Personal information
- Full name: Jozef Franciscus Hendrikus Klaassen
- Nationality: Dutch
- Born: 5 March 1983 (age 43) Thames, New Zealand
- Height: 199 cm (6 ft 6 in)
- Weight: 96 kg (212 lb)

Medal record
Men's rowing
Representing Netherlands
World Championships
| Bronze medal – third place | 2009 Poznań | Eight |

= Jozef Klaassen =

Dutch rower

Jozef Franciscus Hendrikus Klaassen (born 5 March 1983 in Thames, New Zealand) is a rower from the Netherlands.

Klaassen qualified for the 2008 Summer Olympics in Beijing with the Dutch eights forming a team with Olaf van Andel, Rogier Blink, Meindert Klem, David Kuiper, Diederik Simon, Olivier Siegelaar, Mitchel Steenman and cox Peter Wiersum. Due to an injury Siegelaar was replaced by Reinder Lubbers during the tournament, where the Dutch finished in 4th place. He competed for the Dutch men's eight again at the 2012 Summer Olympics where they finished in 5th place.

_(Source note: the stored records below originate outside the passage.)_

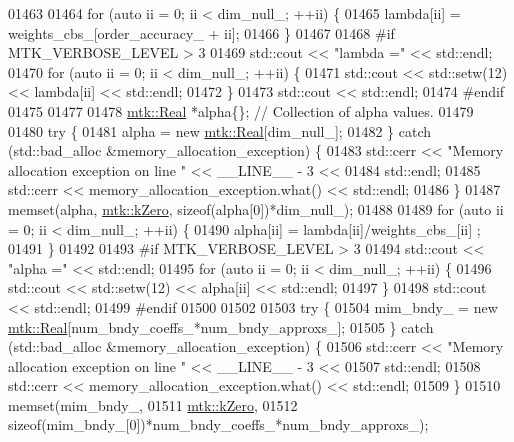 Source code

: \begin{DoxyCode}
{{01463 
01464   \textcolor{keywordflow}{for} (\textcolor{keyword}{auto} ii = 0; ii < dim\_null\_; ++ii) \{
01465     lambda[ii] = weights\_cbs\_[order\_accuracy\_ + ii];
01466   \}
01467 
01468 \textcolor{preprocessor}{  #if MTK\_VERBOSE\_LEVEL > 3}
01469   std::cout << \textcolor{stringliteral}{"lambda ="} << std::endl;
01470   \textcolor{keywordflow}{for} (\textcolor{keyword}{auto} ii = 0; ii < dim\_null\_; ++ii) \{
01471     std::cout << std::setw(12) << lambda[ii] << std::endl;
01472   \}
01473   std::cout << std::endl;
01474 \textcolor{preprocessor}{  #endif}
01475 
01477 
01478   \hyperlink{group__c01-roots_gac080bbbf5cbb5502c9f00405f894857d}{mtk::Real} *alpha\{\}; \textcolor{comment}{// Collection of alpha values.}
01479 
01480   \textcolor{keywordflow}{try} \{
01481     alpha = \textcolor{keyword}{new} \hyperlink{group__c01-roots_gac080bbbf5cbb5502c9f00405f894857d}{mtk::Real}[dim\_null\_];
01482   \} \textcolor{keywordflow}{catch} (std::bad\_alloc &memory\_allocation\_exception) \{
01483     std::cerr << \textcolor{stringliteral}{"Memory allocation exception on line "} << \_\_LINE\_\_ - 3 <<
01484       std::endl;
01485     std::cerr << memory\_allocation\_exception.what() << std::endl;
01486   \}
01487   memset(alpha, \hyperlink{group__c01-roots_ga59a451a5fae30d59649bcda274fea271}{mtk::kZero}, \textcolor{keyword}{sizeof}(alpha[0])*dim\_null\_);
01488 
01489   \textcolor{keywordflow}{for} (\textcolor{keyword}{auto} ii = 0; ii < dim\_null\_; ++ii) \{
01490     alpha[ii] = lambda[ii]/weights\_cbs\_[ii] ;
01491   \}
01492 
01493 \textcolor{preprocessor}{  #if MTK\_VERBOSE\_LEVEL > 3}
01494   std::cout << \textcolor{stringliteral}{"alpha ="} << std::endl;
01495   \textcolor{keywordflow}{for} (\textcolor{keyword}{auto} ii = 0; ii < dim\_null\_; ++ii) \{
01496     std::cout << std::setw(12) << alpha[ii] << std::endl;
01497   \}
01498   std::cout << std::endl;
01499 \textcolor{preprocessor}{  #endif}
01500 
01502 
01503   \textcolor{keywordflow}{try} \{
01504     mim\_bndy\_ = \textcolor{keyword}{new} \hyperlink{group__c01-roots_gac080bbbf5cbb5502c9f00405f894857d}{mtk::Real}[num\_bndy\_coeffs\_*num\_bndy\_approxs\_];
01505   \} \textcolor{keywordflow}{catch} (std::bad\_alloc &memory\_allocation\_exception) \{
01506     std::cerr << \textcolor{stringliteral}{"Memory allocation exception on line "} << \_\_LINE\_\_ - 3 <<
01507       std::endl;
01508     std::cerr << memory\_allocation\_exception.what() << std::endl;
01509   \}
01510   memset(mim\_bndy\_,
01511          \hyperlink{group__c01-roots_ga59a451a5fae30d59649bcda274fea271}{mtk::kZero},
01512          \textcolor{keyword}{sizeof}(mim\_bndy\_[0])*num\_bndy\_coeffs\_*num\_bndy\_approxs\_);
}}
\end{DoxyCode}
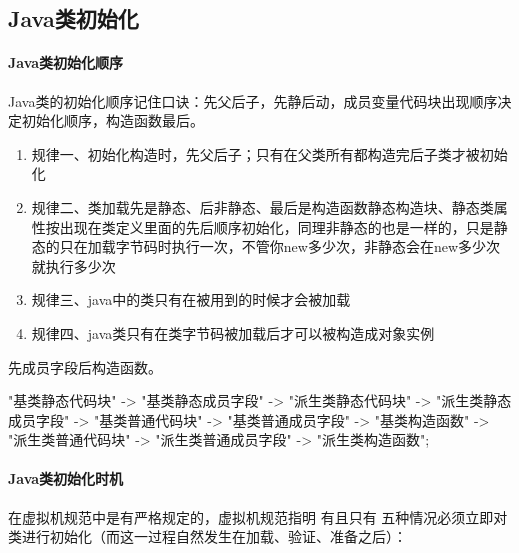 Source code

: \documentclass[../../../interview-questions.tex]{subfiles}
\begin{document}
\subsection{Java类初始化}

\paragraph{Java类初始化顺序}

Java类的初始化顺序记住口诀：先父后子，先静后动，成员变量代码块出现顺序决定初始化顺序，构造函数最后。

\begin{enumerate}
\item{规律一、初始化构造时，先父后子；只有在父类所有都构造完后子类才被初始化}
\item{规律二、类加载先是静态、后非静态、最后是构造函数}静态构造块、静态类属性按出现在类定义里面的先后顺序初始化，同理非静态的也是一样的，只是静态的只在加载字节码时执行一次，不管你new多少次，非静态会在new多少次就执行多少次
\item{规律三、java中的类只有在被用到的时候才会被加载}
\item{规律四、java类只有在类字节码被加载后才可以被构造成对象实例}
\end{enumerate}

先成员字段后构造函数。

"基类静态代码块" -> "基类静态成员字段" -> "派生类静态代码块"
    -> "派生类静态成员字段" -> "基类普通代码块" -> "基类普通成员字段"
    -> "基类构造函数" -> "派生类普通代码块"
    -> "派生类普通成员字段" -> "派生类构造函数";

\paragraph{Java类初始化时机}
    
在虚拟机规范中是有严格规定的，虚拟机规范指明 有且只有 五种情况必须立即对类进行初始化（而这一过程自然发生在加载、验证、准备之后）：
\end{document}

Klaassen is 6 ft 6 in tall. An investment banker, he was a student of Boston University in Finance and Economic, from which he took a sabbatical for a year to train and compete in the Olympics.

His parents are Dutch, which allowed him to row for the Dutch team, although he rankled Dutch fans when he told a New Zealand paper "I'm a Kiwi."